"""
Main file watcher implementation using watchdog library.
"""
import logging
from concurrent.futures import ThreadPoolExecutor
from pathlib import Path
from typing import Callable, Any, Optional, List, Set
from nabu.file_watcher.debouncer import FileChangeDebouncer
from nabu.file_watcher.filters import FileFilter
from nabu.file_watcher.events import FileChangeEvent, FileChangeType
logger = logging.getLogger(__name__)
class FileWatcher:
"""
Elegant file system watcher with debouncing and filtering.
Features:
- Monitors codebase directory for file changes
- Debounces events (accumulates changes, fires after inactivity)

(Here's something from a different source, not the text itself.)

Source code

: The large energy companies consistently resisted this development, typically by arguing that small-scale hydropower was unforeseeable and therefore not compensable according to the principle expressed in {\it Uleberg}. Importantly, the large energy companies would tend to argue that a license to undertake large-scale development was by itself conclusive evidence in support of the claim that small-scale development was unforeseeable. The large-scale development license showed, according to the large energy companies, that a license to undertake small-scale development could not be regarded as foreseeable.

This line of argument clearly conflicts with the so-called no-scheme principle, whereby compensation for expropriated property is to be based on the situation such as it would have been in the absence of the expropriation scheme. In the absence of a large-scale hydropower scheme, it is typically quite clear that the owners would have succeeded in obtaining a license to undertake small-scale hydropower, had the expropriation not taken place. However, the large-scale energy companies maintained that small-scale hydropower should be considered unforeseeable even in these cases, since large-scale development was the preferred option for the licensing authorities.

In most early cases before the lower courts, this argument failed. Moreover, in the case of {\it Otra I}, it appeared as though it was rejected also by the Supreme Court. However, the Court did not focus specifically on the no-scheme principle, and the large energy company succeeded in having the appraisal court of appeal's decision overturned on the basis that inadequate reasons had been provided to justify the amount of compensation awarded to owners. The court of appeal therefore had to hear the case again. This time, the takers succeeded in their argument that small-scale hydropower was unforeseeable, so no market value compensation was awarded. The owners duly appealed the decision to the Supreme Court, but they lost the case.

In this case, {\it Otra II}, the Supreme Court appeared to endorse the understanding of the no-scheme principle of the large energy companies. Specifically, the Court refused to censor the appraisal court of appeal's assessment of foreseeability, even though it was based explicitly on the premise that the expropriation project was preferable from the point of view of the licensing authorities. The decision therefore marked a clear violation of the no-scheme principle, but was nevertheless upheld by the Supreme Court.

- Filters files using gitignore-style patterns
- Thread-safe callback execution via thread pool
- Graceful start/stop with cleanup
- Decoupled design - no hard dependencies on nabu internals
Example:
# Simple usage
def handle_change(file_path: str):
print(f"File changed: {file_path}")
watcher = FileWatcher(
codebase_path="/path/to/code",
on_file_changed=handle_change,
debounce_seconds=5.0
)
watcher.start()
# ... watcher runs in background ...
watcher.stop()
Example with incremental updater:
from nabu.incremental import IncrementalUpdater
updater = IncrementalUpdater("nabu.kuzu")
watcher = FileWatcher(
codebase_path="/path/to/code",
on_file_changed=updater.update_file,
debounce_seconds=5.0,
watch_extensions=['.py', '.java', '.cpp']
)
watcher.start()
"""
def __init__(
self,
codebase_path: str,
on_file_changed: Callable[[str], Any],
debounce_seconds: float = 5.0,
ignore_patterns: Optional[List[str]] = None,
watch_extensions: Optional[List[str]] = None,
executor: Optional[ThreadPoolExecutor] = None
):
"""
Initialize file watcher.
Args:
codebase_path: Root directory to watch
on_file_changed: Callback function(file_path: str) -> Any
Called for each changed file (in thread pool)

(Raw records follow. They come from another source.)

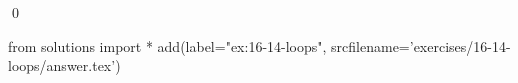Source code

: 
\begin{ex}
  \label{ex:16-14-loops}
  
  \qed
\end{ex}
\begin{python0}
from solutions import *
add(label="ex:16-14-loops",
    srcfilename='exercises/16-14-loops/answer.tex')
\end{python0}
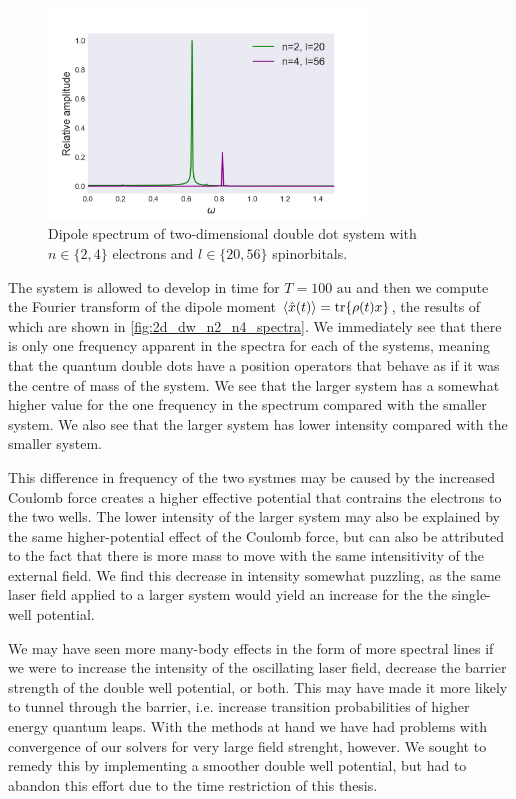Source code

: \begin{figure}
    \centering
    \includegraphics[width=0.75\textwidth]{results/figures/DW/dw_n2_n4_spectrum.png} 
    \caption{Dipole spectrum of two-dimensional double dot system with $n\in\{2,4\}$
        electrons and $l\in\{20, 56\}$ spinorbitals. 
    }
    \label{fig:2d_dw_n2_n4_spectra}
\end{figure}

The system is allowed to develop in time for $T = 100 \text{ au}$ and then we compute the Fourier 
transform of the dipole moment $\ev{\hat{x}(t)} = \tr{\rho(t) x}$, the results of which are shown 
in \autoref{fig:2d_dw_n2_n4_spectra}. We immediately see that there is only one frequency 
apparent in the spectra for each of the systems, meaning that the quantum double dots
have a position operators that behave as if it was the centre of mass of the system. We 
see that the larger system has a somewhat higher value for the one frequency in the spectrum 
compared with the smaller system. We also see that the larger system has lower intensity compared
with the smaller 
system.

This difference in frequency of the two systmes may be caused by the increased Coulomb force
creates a higher effective potential that contrains the electrons to the two wells.
The lower intensity of the larger system may also be explained by the same higher-potential effect 
of the Coulomb force, but can also be attributed to the fact that there is more mass to move with 
the same intensitivity of the external field. We find this decrease in intensity somewhat puzzling,
as the same laser field applied to a larger system would yield an increase for the the single-well 
potential.

We may have seen more many-body effects in the form of more spectral lines if we were to increase 
the intensity of the oscillating laser field, decrease the barrier strength of the double well potential,
or both. This may have made it more likely to tunnel through the barrier, i.e. increase transition 
probabilities of higher energy quantum leaps. With the methods at hand we have had problems with 
convergence of our solvers for very large field strenght, however. We sought to remedy this by 
implementing a smoother double well potential, but had to abandon this effort due to the time 
restriction of this thesis.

debounce_seconds: Seconds to wait after last change before processing
ignore_patterns: Gitignore-style patterns to exclude (None = use defaults)
watch_extensions: File extensions to watch (None = watch all)
executor: Optional ThreadPoolExecutor for callbacks
(None = create with max_workers=1 for serial execution)
"""
self.codebase_path = Path(codebase_path).resolve()
self.on_file_changed = on_file_changed
self.debounce_seconds = debounce_seconds
# Validate codebase path
if not self.codebase_path.exists():
raise ValueError(f"Codebase path does not exist: {self.codebase_path}")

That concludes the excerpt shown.